I put this hypothesis forward _someplace else_ on forum, but.

Really, the new was pretty readily consumed, along with the old, until just about the time -- and I don't think it a coincidence at all -- of that little stop social and cultural everything called World War I. The interregnum period, which of course did not have that name until after WWII, still had some modern works vigorously embraced, and then we get the other little stop everything speedbump of WW II.

The complete undoing of life as people knew it, and subsequent reconstruction followed by another wave of mass destruction had many a person on the planet no longer wanting anything out of music other than the old, the familiar, and modern _only if it was more folksy, pastoral_ -- basically, one notion or the other of 'comfort food,' but applied to what one consumed in the arts.

Post WWII, a lot of people wanted nothing more than to at least pretend to get back to normal as quickly as possible, and they were _not_ at all interested in confronting new ideas in music or art. There was a smaller segment who, in post war times wanted everything new, that possibly out of reaction to thinking that every part of the past was possible for the insanity which led to the two wars, and was therefore symbolic of the craziness, evil, or decadence -- this is where you found your very vocal and arch pro-modernist, quite willing to throw all the gold out along with the old bathwater.

The public have been decisively divided ever since, with the majority favoring the older and more familiar. The longer the retreat to old and familiar comforts was accommodated by concert organizations, recording companies, and radio stations, the further removed from the present that audience became.

This is all a gross simplification, but I think the essence of it is quite on the money.

And here we are.


----------



## Chordalrock

mmsbls said:


> So what has changed? Why is music composed 50 to 100 years ago still considered unlistenable by so many classical music lovers? Of course, saying that modern music is bad doesn't answer the question. Saying it is unmelodic, non-tonal, or different in some other way _by itself_ also does not answer the question.

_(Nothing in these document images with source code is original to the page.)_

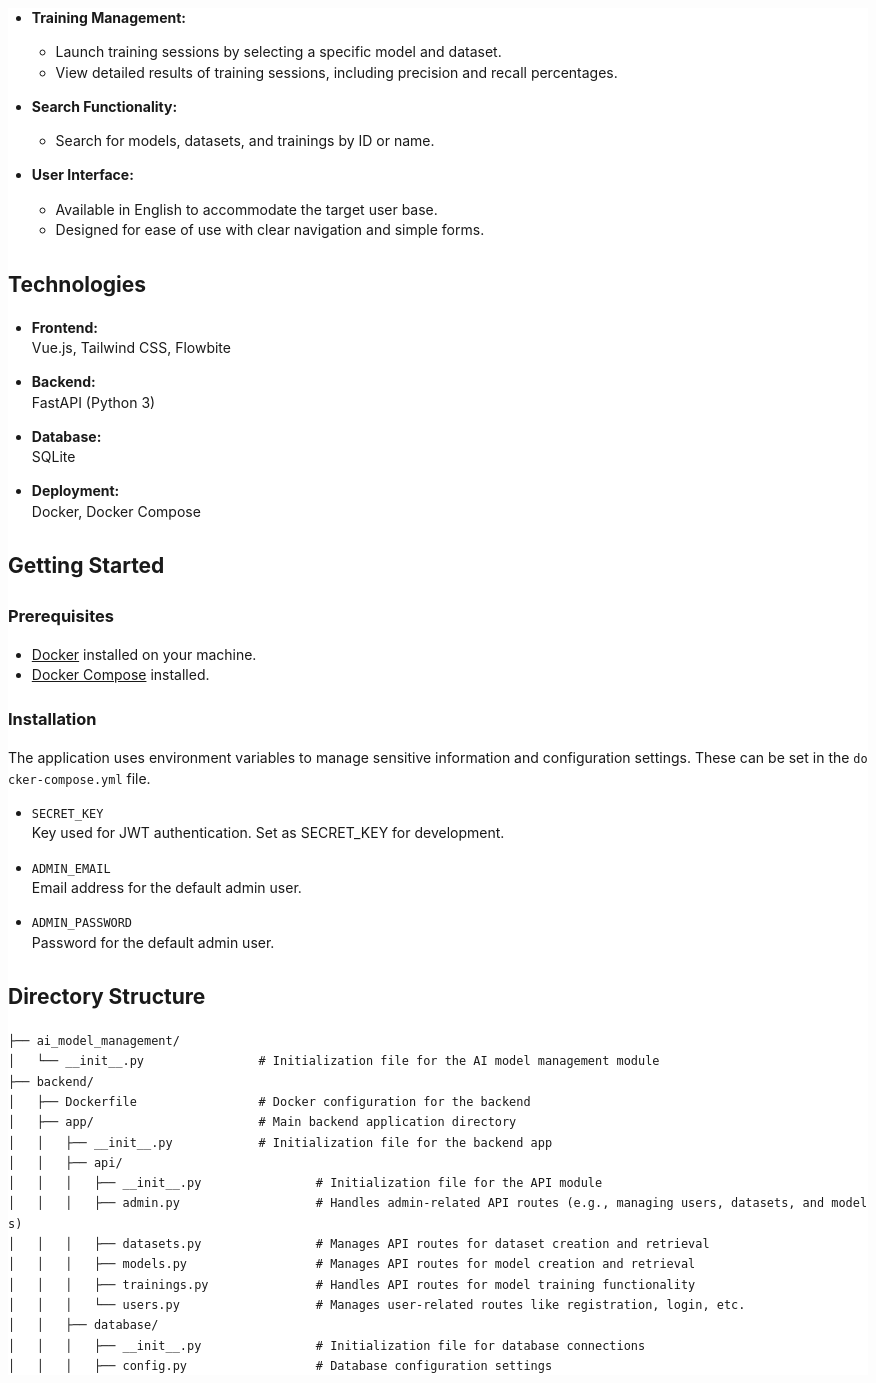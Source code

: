 - **Training Management:**
  - Launch training sessions by selecting a specific model and dataset.
  - View detailed results of training sessions, including precision and recall percentages.
  
- **Search Functionality:**
  - Search for models, datasets, and trainings by ID or name.
  
- **User Interface:**
  - Available in English to accommodate the target user base.
  - Designed for ease of use with clear navigation and simple forms.

## Technologies

- **Frontend:**  
  Vue.js, Tailwind CSS, Flowbite

- **Backend:**  
  FastAPI (Python 3)

- **Database:**  
  SQLite

- **Deployment:**  
  Docker, Docker Compose

## Getting Started

### Prerequisites

- [Docker](https://www.docker.com/get-started) installed on your machine.
- [Docker Compose](https://docs.docker.com/compose/install/) installed.

### Installation
The application uses environment variables to manage sensitive information and configuration settings. These can be set in the `docker-compose.yml` file.

- `SECRET_KEY`  
  Key used for JWT authentication. Set as SECRET_KEY for development.

- `ADMIN_EMAIL`  
  Email address for the default admin user.

- `ADMIN_PASSWORD`  
  Password for the default admin user.


## Directory Structure
```
├── ai_model_management/
│   └── __init__.py                # Initialization file for the AI model management module
├── backend/
│   ├── Dockerfile                 # Docker configuration for the backend
│   ├── app/                       # Main backend application directory
│   │   ├── __init__.py            # Initialization file for the backend app
│   │   ├── api/
│   │   │   ├── __init__.py                # Initialization file for the API module
│   │   │   ├── admin.py                   # Handles admin-related API routes (e.g., managing users, datasets, and models)
│   │   │   ├── datasets.py                # Manages API routes for dataset creation and retrieval
│   │   │   ├── models.py                  # Manages API routes for model creation and retrieval
│   │   │   ├── trainings.py               # Handles API routes for model training functionality
│   │   │   └── users.py                   # Manages user-related routes like registration, login, etc.
│   │   ├── database/
│   │   │   ├── __init__.py                # Initialization file for database connections
│   │   │   ├── config.py                  # Database configuration settings
```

Modernist music is generally speaking more of an acquired taste, that much is clear. I'd say it's more of an acquired taste because it's more artificial. If you think about what kind of music you'd think of to, or would want to, compose on the piano, in a world with no musical tradition and no competing composers or music -- i.e. a world where anything you'd compose would be new -- I think you'd find that you'd soon prefer to compose simple music based on triads and mostly diatonic scales (diatonic, because they're the most tonally stable and the best at preserving the mood of the mode).

Modernist music is the direct result of a lack of any naivete at all. It's artificial through and through, and composed as a reaction rather than as the result of inspiration.


----------



## PetrB

Chordalrock said:


> Modernist music is generally speaking more of an acquired taste, that much is clear. I'd say it's more of an acquired taste because it's more artificial. If you think about what kind of music you'd think of to, or would want to, compose on the piano, in a world with no musical tradition and no competing composers or music -- i.e. a world where anything you'd compose would be new -- I think you'd find that you'd soon prefer to compose simple music based on triads and mostly diatonic scales (diatonic, because they're the most tonally stable and the best at preserving the mood of the mode).
> 
> Modernist music is the direct result of a lack of any naivete at all. It's artificial through and through, and composed as a reaction rather than as the result of inspiration.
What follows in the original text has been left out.